On February 4, 2021, the Financing Agreement with Rosenthal & Rosenthal, Inc. was amended to increase the credit facility from $4.0 million to $5.0 million.
 
On March 12, 2021, the Company terminated its Financing Agreement with Rosenthal & Rosenthal, Inc. and entered into a new loan and security agreement with Silicon Valley Bank (“SVB Loan Agreement”). The SVB Loan Agreement provides for a revolving facility up to a principal amount of $12.0 million. The SVB Loan Agreement matures, and all outstanding amounts become due and payable on March 12, 2023. The SVB Loan Agreement is secured by substantially all of the Company’s assets but excludes the Company’s intellectual property.
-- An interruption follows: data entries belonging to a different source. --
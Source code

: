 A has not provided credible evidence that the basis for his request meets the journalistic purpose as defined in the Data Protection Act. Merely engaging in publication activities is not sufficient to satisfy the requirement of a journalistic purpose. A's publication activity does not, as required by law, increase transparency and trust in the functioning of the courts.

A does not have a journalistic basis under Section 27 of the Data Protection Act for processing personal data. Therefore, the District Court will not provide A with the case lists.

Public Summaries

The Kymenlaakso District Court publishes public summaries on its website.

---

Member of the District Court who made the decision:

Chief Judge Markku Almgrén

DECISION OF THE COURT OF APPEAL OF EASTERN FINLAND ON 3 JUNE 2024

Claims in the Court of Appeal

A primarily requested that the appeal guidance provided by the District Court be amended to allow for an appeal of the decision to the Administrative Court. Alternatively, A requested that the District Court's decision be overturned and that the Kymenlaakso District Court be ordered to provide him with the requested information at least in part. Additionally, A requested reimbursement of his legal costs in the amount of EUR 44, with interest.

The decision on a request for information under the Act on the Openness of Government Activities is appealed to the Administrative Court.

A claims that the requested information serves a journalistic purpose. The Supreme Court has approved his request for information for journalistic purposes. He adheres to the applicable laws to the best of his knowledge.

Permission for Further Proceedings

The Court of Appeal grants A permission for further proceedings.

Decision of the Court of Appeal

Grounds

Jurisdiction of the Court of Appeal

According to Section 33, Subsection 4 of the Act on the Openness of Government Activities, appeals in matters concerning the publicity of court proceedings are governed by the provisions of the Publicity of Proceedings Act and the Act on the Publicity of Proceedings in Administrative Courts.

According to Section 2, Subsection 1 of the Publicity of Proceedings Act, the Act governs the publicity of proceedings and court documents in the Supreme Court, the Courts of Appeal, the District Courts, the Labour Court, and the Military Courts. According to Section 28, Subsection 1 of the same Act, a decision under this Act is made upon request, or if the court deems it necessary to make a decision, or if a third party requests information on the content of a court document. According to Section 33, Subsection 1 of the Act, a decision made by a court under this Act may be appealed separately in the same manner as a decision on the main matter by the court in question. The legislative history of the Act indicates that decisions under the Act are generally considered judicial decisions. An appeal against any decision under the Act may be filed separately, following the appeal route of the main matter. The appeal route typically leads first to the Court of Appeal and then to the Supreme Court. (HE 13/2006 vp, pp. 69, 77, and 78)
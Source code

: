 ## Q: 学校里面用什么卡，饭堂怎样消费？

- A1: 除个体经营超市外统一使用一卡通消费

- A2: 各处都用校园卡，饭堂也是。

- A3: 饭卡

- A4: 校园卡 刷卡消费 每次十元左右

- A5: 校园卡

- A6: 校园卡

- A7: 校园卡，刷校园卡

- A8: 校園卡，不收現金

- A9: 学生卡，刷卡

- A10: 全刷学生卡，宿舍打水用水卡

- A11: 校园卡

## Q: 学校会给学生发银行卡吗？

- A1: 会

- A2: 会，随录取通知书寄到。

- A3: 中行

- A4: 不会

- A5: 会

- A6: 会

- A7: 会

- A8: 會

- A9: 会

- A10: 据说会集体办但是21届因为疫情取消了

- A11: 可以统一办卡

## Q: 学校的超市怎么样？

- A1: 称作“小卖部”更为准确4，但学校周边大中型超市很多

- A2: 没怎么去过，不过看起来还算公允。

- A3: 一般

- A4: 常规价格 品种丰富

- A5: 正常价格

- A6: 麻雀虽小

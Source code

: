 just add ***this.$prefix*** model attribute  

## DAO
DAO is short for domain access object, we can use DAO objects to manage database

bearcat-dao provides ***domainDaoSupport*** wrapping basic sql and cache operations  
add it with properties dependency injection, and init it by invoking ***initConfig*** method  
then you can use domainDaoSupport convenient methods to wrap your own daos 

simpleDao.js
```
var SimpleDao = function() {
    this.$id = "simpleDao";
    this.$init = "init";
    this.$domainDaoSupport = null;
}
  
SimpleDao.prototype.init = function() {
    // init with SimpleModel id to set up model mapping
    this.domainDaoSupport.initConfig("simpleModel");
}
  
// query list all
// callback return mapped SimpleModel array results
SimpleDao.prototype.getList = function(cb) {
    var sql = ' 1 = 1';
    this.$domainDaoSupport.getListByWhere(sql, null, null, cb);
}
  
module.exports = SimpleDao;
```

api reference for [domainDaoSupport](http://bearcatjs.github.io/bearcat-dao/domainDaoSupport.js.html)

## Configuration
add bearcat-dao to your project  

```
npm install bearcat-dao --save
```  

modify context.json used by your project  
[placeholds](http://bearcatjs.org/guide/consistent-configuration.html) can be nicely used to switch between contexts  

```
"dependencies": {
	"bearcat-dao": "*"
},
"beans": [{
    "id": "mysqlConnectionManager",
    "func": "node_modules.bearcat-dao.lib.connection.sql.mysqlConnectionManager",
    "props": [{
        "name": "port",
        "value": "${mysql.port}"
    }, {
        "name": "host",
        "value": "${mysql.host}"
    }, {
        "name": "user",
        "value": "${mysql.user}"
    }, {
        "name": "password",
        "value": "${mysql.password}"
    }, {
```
Loans under the credit facility bear interest at a rate per annum equal to (i) at all times when a streamline period is in effect, the greater of (a) one-half of one percent (0.50%) above the Prime Rate or (b) three and three-quarters of one percent (3.75%) and (ii) at all times when a streamline period is not effect, the greater of (a) one percent (1.0%) above the Prime Rate and (b) four and one-quarter of one percent (4.25%). Interest is payable monthly. The availability of borrowings under the SVB Loan Agreement is subject to certain conditions and requirements, and the borrowing base amount is up to (a) 85% of eligible accounts receivable balances plus (b) the least of (i) 60% of eligible inventory, (ii) 85% of net orderly liquidation value, and (iii) $4.8 million. In conjunction with the SVB Loan Agreement, the Company secured a $1.0 million commercial credit card line.
 
Other than above, management of the Company has reviewed subsequent events from December 31, 2020 through the date of filing and has concluded that there were no other subsequent events requiring adjustment to or disclosure in these consolidated financial statements.